Niwa's just-issued seasonal outlook forecast above-average temperatures across the country, accompanied by warm nights and high humidity.
"I think we'll continue to see those 30C or 30C-plus readings around the country," Niwa meteorologist Ben Noll said.
"While we haven't yet seen temperatures yet cross past 35C and into the late 30s, the exceptional thing to me is there just hasn't been any real break in the heat.
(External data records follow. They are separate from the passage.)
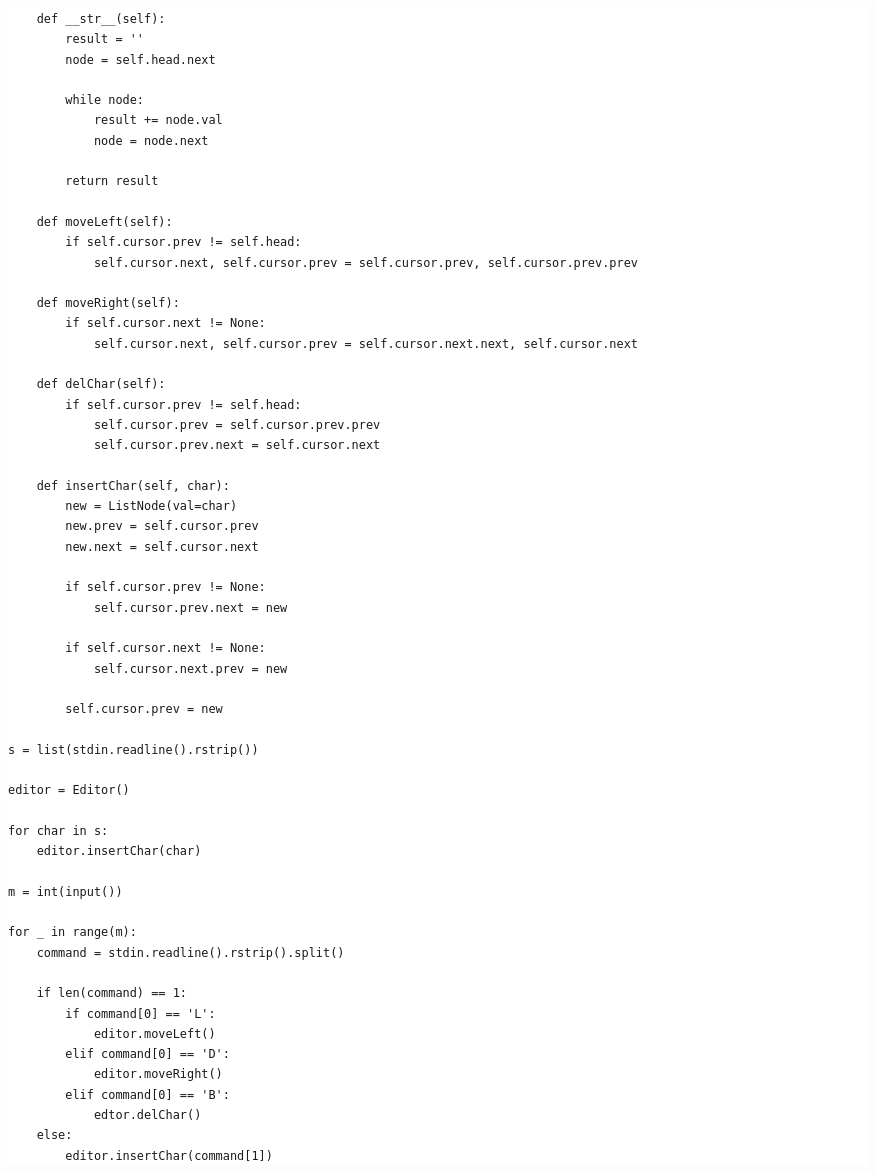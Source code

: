         def __str__(self):
            result = ''
            node = self.head.next
            
            while node:
                result += node.val
                node = node.next
            
            return result
    
        def moveLeft(self):
            if self.cursor.prev != self.head:
                self.cursor.next, self.cursor.prev = self.cursor.prev, self.cursor.prev.prev
    
        def moveRight(self):
            if self.cursor.next != None:
                self.cursor.next, self.cursor.prev = self.cursor.next.next, self.cursor.next
              
        def delChar(self):
            if self.cursor.prev != self.head:
                self.cursor.prev = self.cursor.prev.prev
                self.cursor.prev.next = self.cursor.next
    
        def insertChar(self, char):
            new = ListNode(val=char)
            new.prev = self.cursor.prev
            new.next = self.cursor.next
    
            if self.cursor.prev != None:
                self.cursor.prev.next = new
            
            if self.cursor.next != None:
                self.cursor.next.prev = new        
    
            self.cursor.prev = new
    
    s = list(stdin.readline().rstrip())
    
    editor = Editor()
    
    for char in s:
        editor.insertChar(char)
    
    m = int(input())
    
    for _ in range(m):
        command = stdin.readline().rstrip().split()
    
        if len(command) == 1:
            if command[0] == 'L':
                editor.moveLeft()
            elif command[0] == 'D':
                editor.moveRight()   
            elif command[0] == 'B':
                edtor.delChar()
        else:
            editor.insertChar(command[1])
    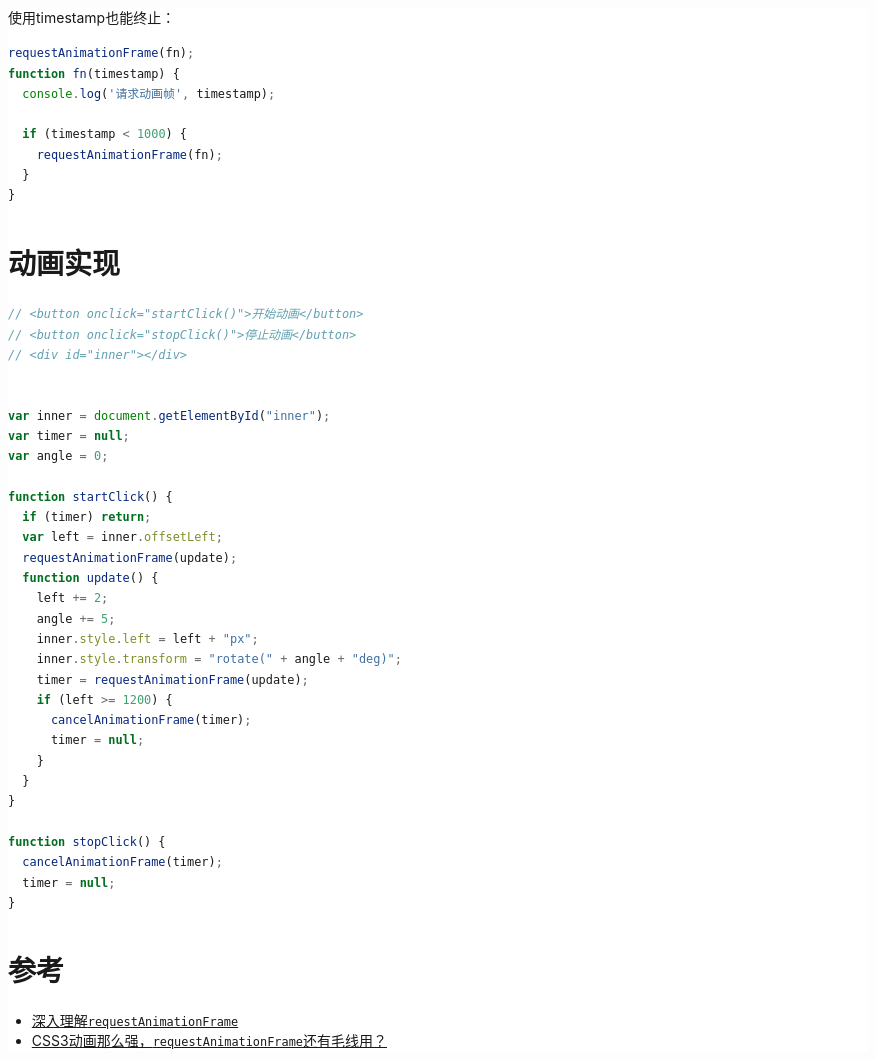 使用timestamp也能终止：

```js
requestAnimationFrame(fn);
function fn(timestamp) {
  console.log('请求动画帧', timestamp);
  
  if (timestamp < 1000) {
    requestAnimationFrame(fn);
  }
}
```

# 动画实现

```js
// <button onclick="startClick()">开始动画</button>
// <button onclick="stopClick()">停止动画</button>
// <div id="inner"></div>


var inner = document.getElementById("inner");
var timer = null;
var angle = 0;

function startClick() {
  if (timer) return;
  var left = inner.offsetLeft;
  requestAnimationFrame(update);
  function update() {
    left += 2;
    angle += 5;
    inner.style.left = left + "px";
    inner.style.transform = "rotate(" + angle + "deg)";
    timer = requestAnimationFrame(update);
    if (left >= 1200) {
      cancelAnimationFrame(timer);
      timer = null;
    }
  }
}

function stopClick() {
  cancelAnimationFrame(timer);
  timer = null;
}
```

# 参考

- [深入理解`requestAnimationFrame`](https://www.cnblogs.com/libin-1/p/6099746.html)
- [CSS3动画那么强，`requestAnimationFrame`还有毛线用？](https://www.zhangxinxu.com/wordpress/?p=3695)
So, it's been more about the duration of the heat than those anomalous values."
But that didn't mean the mercury wouldn't soar to uncomfortable heights over the next two months – particularly during periods next month when we could swelter in westerly winds and hot air direct from Australia.
Unfortunately for those hoping for respite, subtropical northeasterly winds and a lack of southerly fronts could continue to make cooler days a rare occurrence.
"The prevailing flow has really been from the northeast, so when you have a real lack of days with southerly winds, the chances of having cooler than average days becomes very, very unlikely," Noll said.
Eastern regions on both islands could expect near-normal amounts of rainfall - with either near or below normal levels elsewhere – while extended periods of higher-than-normal air pressure could drive long dry spells, especially in central and western areas.
That flavour was consistent with La Niña, the ocean-driven climate system that's been meddling with our weather since spring, and which is set to stay at the wheel for the medium-term at least.
"As La Niña has effectively altered the circulation patterns in the Pacific, that's meant more high pressure sitting southeast and southwest of the country, and at times, lower pressure leaning on northern and eastern parts of the North Island," Noll said.
"This set-up has enabled those warm, subtropical winds that we've been experiencing."
The system was also somewhat behind widespread warmth in our coastal waters, where sea temperatures have been running at between 1.6C and 2.5C above average.
In the northern North Island, those temperatures even exceeded that of a record "marine heatwave" that unfolded over our hottest-ever summer of 2017-18, while conditions around the west and east of the island have at least matched those of the dramatic event.
With higher pressure to the east of the country, and the Southern Annular Mode – an indicator of storminess in the Southern Ocean – having been overwhelmingly in a "positive" phase, a lack of strong, ocean-churning winds had allowed warmth to build at the sea surface.
This only added to the heat on land, as shown in blistering hot weather amid the year's opening week.
"And, as we know, there's a climate-change influence embedded in this picture, particularly with the expansion of that subtropical high-pressure belt," Noll said.
"It's all meant that, here we are once again, moving into a new year and already starting to worry about abnormally dry conditions in many regions.
"Despite a wet start to the season in many regions, that weather has really faded off, and we've reached more than 20 consecutive dry days in Auckland."
While warmer oceans meant warmer days, these conditions offered fuel for tropical cyclones, and activity was expected in the tropics to the north of New Zealand later this month.
Around one ex-tropical cyclone veered within 550km of the country each season, and this year, Niwa was forecasting an elevated risk.
Along with that, marine heatwaves could load up low-pressure storms with more moisture – an effect just seen during what was the insurance industry's costliest year for flood and storm damage claims.